If the answer is Yes, then you can empathize with the government employee tasked with analyzing secret or top-secret documents who would find it so much more convenient to be able to work on them at home, in a café, or at the airport while waiting for a delayed flight.
Unfortunately, these tempting use case scenarios tend to expose a rather large attack surface—to use a bit of jargon—because data at rest on these devices, or in motion over unsecured networks, also offers tempting opportunities to anyone who might want to gain illegitimate access. That’s why wireless access—and any kind of device that stores data—still present serious problems for the most secure sites and data, and why there are still places where their use is not advisable.
VMware Federal Secure Desktop and BYOD: Straight Talk About Security is a brief paper that explores the current state of the art for IT data security and looks at near- and medium-term solutions to problems that government agencies in particular need to take seriously.
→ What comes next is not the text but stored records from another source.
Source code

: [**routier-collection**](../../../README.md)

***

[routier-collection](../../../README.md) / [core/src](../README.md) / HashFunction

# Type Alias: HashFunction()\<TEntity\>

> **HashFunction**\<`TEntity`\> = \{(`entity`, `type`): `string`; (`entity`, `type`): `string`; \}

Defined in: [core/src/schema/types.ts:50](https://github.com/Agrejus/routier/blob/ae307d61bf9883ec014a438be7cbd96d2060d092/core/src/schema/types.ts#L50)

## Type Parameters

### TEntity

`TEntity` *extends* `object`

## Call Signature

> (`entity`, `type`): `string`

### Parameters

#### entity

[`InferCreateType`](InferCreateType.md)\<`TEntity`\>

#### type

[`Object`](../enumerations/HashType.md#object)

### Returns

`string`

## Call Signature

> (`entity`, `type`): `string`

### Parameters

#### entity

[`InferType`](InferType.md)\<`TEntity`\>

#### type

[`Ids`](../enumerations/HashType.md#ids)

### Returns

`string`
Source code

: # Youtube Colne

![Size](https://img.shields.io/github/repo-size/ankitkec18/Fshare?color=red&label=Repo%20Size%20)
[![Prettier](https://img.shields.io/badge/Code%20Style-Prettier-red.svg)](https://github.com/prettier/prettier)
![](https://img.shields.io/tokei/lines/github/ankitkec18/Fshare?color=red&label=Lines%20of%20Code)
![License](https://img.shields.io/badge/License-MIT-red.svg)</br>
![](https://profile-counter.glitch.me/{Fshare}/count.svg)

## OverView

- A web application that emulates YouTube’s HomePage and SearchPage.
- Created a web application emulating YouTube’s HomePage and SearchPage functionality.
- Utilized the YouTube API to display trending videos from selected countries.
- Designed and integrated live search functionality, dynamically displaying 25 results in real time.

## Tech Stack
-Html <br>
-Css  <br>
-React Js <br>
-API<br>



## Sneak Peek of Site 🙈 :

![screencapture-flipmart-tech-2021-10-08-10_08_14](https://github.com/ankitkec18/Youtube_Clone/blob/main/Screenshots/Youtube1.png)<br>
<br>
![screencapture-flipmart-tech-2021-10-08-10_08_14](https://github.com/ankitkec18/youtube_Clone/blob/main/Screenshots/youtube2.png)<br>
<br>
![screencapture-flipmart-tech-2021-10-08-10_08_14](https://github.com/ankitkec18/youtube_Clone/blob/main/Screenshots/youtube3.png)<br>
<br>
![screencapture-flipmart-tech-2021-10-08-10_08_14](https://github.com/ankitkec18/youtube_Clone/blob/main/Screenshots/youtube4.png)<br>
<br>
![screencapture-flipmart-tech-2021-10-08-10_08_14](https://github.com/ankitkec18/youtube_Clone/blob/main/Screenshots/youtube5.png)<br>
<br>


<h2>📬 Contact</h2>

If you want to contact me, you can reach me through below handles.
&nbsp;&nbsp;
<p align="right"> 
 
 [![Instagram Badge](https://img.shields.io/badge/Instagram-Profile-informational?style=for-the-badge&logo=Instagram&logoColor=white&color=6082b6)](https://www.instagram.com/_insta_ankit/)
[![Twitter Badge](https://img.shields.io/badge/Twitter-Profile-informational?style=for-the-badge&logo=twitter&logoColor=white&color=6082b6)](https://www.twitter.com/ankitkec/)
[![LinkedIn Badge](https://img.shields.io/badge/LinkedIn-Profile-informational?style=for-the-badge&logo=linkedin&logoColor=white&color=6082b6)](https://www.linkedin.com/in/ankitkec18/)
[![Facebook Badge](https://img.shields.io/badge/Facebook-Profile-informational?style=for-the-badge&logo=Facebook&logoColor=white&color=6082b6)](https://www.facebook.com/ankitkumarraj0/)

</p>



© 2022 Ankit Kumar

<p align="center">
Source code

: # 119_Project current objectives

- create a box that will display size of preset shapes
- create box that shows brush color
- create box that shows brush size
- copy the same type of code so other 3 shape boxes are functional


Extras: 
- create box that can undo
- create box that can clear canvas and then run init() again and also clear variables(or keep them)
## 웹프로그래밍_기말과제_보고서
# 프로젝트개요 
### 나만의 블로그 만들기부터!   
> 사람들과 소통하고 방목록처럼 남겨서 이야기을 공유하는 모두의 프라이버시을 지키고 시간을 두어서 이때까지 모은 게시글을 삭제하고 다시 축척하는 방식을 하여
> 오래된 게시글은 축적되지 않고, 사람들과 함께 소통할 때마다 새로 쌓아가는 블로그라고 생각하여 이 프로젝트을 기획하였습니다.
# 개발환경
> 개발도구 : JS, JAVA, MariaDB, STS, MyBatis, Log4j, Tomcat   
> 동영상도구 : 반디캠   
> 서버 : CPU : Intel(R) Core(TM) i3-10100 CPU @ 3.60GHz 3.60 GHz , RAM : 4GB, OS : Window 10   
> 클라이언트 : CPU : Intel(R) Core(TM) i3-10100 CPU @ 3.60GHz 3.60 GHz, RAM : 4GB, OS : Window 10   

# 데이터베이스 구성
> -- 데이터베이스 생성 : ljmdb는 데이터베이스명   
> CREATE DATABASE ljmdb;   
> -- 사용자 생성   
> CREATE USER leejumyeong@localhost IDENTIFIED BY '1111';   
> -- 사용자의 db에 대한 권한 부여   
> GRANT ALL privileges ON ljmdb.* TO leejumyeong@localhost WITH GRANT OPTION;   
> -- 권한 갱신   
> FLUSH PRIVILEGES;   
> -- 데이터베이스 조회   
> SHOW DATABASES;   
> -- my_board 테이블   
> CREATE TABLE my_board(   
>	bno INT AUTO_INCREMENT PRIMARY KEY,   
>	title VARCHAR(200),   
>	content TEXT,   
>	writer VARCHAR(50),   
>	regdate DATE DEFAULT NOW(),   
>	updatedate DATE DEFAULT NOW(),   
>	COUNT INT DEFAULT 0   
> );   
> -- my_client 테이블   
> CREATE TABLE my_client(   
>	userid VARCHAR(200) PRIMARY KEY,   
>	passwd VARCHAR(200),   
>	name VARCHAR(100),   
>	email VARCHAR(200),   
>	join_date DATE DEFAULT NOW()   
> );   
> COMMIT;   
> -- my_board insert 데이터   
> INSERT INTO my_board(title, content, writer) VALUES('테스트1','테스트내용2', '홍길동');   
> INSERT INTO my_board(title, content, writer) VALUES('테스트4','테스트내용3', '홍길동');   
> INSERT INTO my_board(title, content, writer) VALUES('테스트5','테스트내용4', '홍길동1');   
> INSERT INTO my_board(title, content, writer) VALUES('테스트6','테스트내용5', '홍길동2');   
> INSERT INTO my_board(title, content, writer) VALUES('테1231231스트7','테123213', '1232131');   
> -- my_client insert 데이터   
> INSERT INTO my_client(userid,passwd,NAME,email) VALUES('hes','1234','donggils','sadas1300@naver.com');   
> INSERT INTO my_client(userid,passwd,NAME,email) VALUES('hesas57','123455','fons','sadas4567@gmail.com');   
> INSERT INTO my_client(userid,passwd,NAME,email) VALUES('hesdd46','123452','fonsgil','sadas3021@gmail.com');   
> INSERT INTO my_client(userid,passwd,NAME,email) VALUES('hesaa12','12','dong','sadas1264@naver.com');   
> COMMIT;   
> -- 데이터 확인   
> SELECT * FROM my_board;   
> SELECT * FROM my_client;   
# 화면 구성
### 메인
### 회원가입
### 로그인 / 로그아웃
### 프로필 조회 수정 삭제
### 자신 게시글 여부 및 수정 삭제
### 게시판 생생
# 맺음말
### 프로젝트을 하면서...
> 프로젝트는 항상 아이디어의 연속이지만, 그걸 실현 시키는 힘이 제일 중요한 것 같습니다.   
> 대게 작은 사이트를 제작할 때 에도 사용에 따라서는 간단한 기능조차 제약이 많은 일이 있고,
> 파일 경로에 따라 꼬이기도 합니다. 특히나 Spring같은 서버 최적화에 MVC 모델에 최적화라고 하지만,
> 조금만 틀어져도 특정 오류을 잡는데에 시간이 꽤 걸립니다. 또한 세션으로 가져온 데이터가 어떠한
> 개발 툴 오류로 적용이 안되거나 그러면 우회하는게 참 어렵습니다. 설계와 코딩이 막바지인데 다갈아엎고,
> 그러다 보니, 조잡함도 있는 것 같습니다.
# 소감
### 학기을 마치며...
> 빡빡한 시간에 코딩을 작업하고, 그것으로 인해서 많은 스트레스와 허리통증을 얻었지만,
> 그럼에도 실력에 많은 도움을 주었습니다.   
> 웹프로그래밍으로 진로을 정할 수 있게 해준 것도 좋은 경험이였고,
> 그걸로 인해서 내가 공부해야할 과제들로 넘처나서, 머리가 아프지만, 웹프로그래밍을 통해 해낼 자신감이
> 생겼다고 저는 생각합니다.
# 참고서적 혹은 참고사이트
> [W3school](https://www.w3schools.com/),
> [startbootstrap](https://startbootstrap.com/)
The paper examines promising protective technologies, such as Suite B Ciphers, and offers a practical, elegant solution for the hardware sprawl on many analysts’ desks.
Spoiler alert: The solution for many of these problems is to host managed Horizon View desktops on multiple networks at the appropriate levels of security. A single zero client (with as many displays as necessary) on the analyst’s desk addresses the data-at-rest problem and goes a long way toward cleaning up sprawl on the desktop.
That doesn’t mean the government wants to take your iPad away—you can still use it for nearly everything—but not to access the most sensitive sites and data.